This was something I thought about:
- If you have data from a coin with a very low probability of success, it is possible that the Wald confidence interval can contain negative numbers and be illogical? But if you do bootstrap, the ci should never be illogical, i.e. worse case scenario the lower bound will always be exactly 0:
I verified this in R:
set.seed(123)
p_true <- 0.001
n <- 1000
n_sims <- 100
n_boot <- 100
wald_negative <- 0
bootstrap_negative <- 0
for(i in 1:n_sims) {
x <- rbinom(n, 1, p_true)
successes <- sum(x)
p_hat <- successes / n
se <- sqrt(p_hat * (1 - p_hat) / n)
wald_lower <- p_hat - 1.96 * se
wald_upper <- p_hat + 1.96 * se
if(wald_lower < 0) {
wald_negative <- wald_negative + 1
}
boot_estimates <- numeric(n_boot)
for(j in 1:n_boot) {
boot_x <- sample(x, n, replace = TRUE)
boot_estimates[j] <- sum(boot_x) / n
}
boot_lower <- quantile(boot_estimates, 0.025,
names = FALSE)
boot_upper <- quantile(boot_estimates, 0.975,
names = FALSE)
if(boot_lower < 0) {
bootstrap_negative <- bootstrap_negative + 1
}
}
cat("Results from", n_sims, "simulations:\n")
cat("Wald CI negative:", wald_negative,
"times (", round(100 * wald_negative / n_sims, 1),
"%)\n")
cat("Bootstrap CI negative:", bootstrap_negative,
"times (", round(100 * bootstrap_negative / n_sims, 1),
"%)\n")
- If you have data from an exponential random variable with a rate parameter very close to being 0, it is possible that the Wald confidence interval can contain negative numbers and be illogical? But if you do bootstrap, the ci should never be illogical. i.e. worse case scenario the lower bound will always be exactly 0
I also verified this in R:
set.seed(123)
lambda_true <- 0.001
n <- 100
n_sims <- 100
n_boot <- 100
wald_negative <- 0
bootstrap_negative <- 0
for(i in 1:n_sims) {
x <- rexp(n, rate = lambda_true)
lambda_hat <- 1 / mean(x)
se <- lambda_hat / sqrt(n)
wald_lower <- lambda_hat - 1.96 * se
wald_upper <- lambda_hat + 1.96 * se
if(wald_lower < 0) {
wald_negative <- wald_negative + 1
}
boot_estimates <- numeric(n_boot)
for(j in 1:n_boot) {
boot_x <- sample(x, n, replace = TRUE)
boot_estimates[j] <- 1 / mean(boot_x)
}
boot_lower <- quantile(boot_estimates, 0.025,
names = FALSE)
boot_upper <- quantile(boot_estimates, 0.975,
names = FALSE)
if(boot_lower < 0) {
bootstrap_negative <- bootstrap_negative + 1
}
}
cat("Results from", n_sims, "simulations:\n")
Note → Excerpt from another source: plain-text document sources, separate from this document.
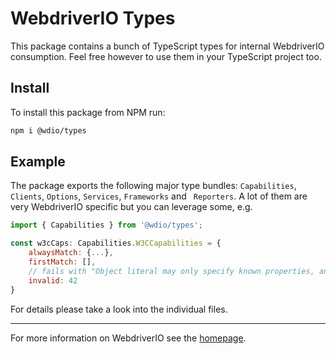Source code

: WebdriverIO Types
=================

This package contains a bunch of TypeScript types for internal WebdriverIO consumption. Feel free however to use them in your TypeScript project too.

## Install

To install this package from NPM run:

```sh
npm i @wdio/types
```

## Example

The package exports the following major type bundles: `Capabilities`, `Clients`, `Options`, `Services`, `Frameworks` and ` Reporters`. A lot of them are very WebdriverIO specific but you can leverage some, e.g.

```js
import { Capabilities } from '@wdio/types';

const w3cCaps: Capabilities.W3CCapabilities = {
    alwaysMatch: {...},
    firstMatch: [],
    // fails with "Object literal may only specify known properties, and 'invalid' does not exist in type 'W3CCapabilities'.ts(2322)"
    invalid: 42
}
```

For details please take a look into the individual files.

----

For more information on WebdriverIO see the [homepage](https://webdriver.io).
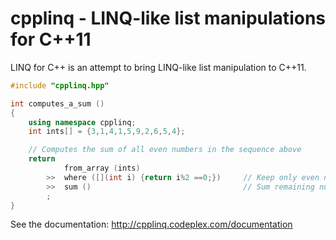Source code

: cpplinq - LINQ-like list manipulations for C++11
================================================

LINQ for C++ is an attempt to bring LINQ-like list manipulation to C++11.

```cpp
#include "cpplinq.hpp"

int computes_a_sum ()
{
    using namespace cpplinq;    
    int ints[] = {3,1,4,1,5,9,2,6,5,4};

    // Computes the sum of all even numbers in the sequence above
    return 
            from_array (ints)
        >>  where ([](int i) {return i%2 ==0;})     // Keep only even numbers
        >>  sum ()                                  // Sum remaining numbers
        ;
}
```

See the documentation: http://cpplinq.codeplex.com/documentation



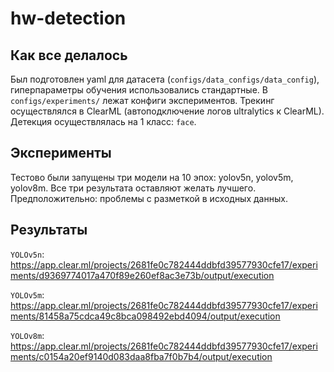 # hw-detection

## Как все делалось

Был подготовлен yaml для датасета (```configs/data_configs/data_config```), гиперпараметры обучения использовались стандартные. В ```configs/experiments/``` лежат конфиги экспериментов. Трекинг осуществлялся в ClearML (автоподключение логов ultralytics к ClearML). Детекция осуществлялась на 1 класс: ```face```.

## Эксперименты

Тестово были запущены три модели на 10 эпох: yolov5n, yolov5m, yolov8m. Все три результата оставляют желать лучшего. Предположительно: проблемы с разметкой в исходных данных.

## Результаты

```YOLOv5n```: https://app.clear.ml/projects/2681fe0c782444ddbfd39577930cfe17/experiments/d9369774017a470f89e260ef8ac3e73b/output/execution

```YOLOv5m```: https://app.clear.ml/projects/2681fe0c782444ddbfd39577930cfe17/experiments/81458a75cdca49c8bca098492ebd4094/output/execution

```YOLOv8m```: https://app.clear.ml/projects/2681fe0c782444ddbfd39577930cfe17/experiments/c0154a20ef9140d083daa8fba7f0b7b4/output/execution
cat("True lambda:", lambda_true, "\n")
cat("Wald CI negative:", wald_negative,
"times (", round(100 * wald_negative / n_sims, 1),
"%)\n")
cat("Bootstrap CI negative:", bootstrap_negative,
"times (", round(100 * bootstrap_negative / n_sims, 1),
"%)\n")
If this is true, is the bootstrap CI always more advantageous than the Wald CI? Now with modern computers where simulation is not a problem, wont bootstrapping CI almost always be better (ie avoid illogical problem) if not same as Wald?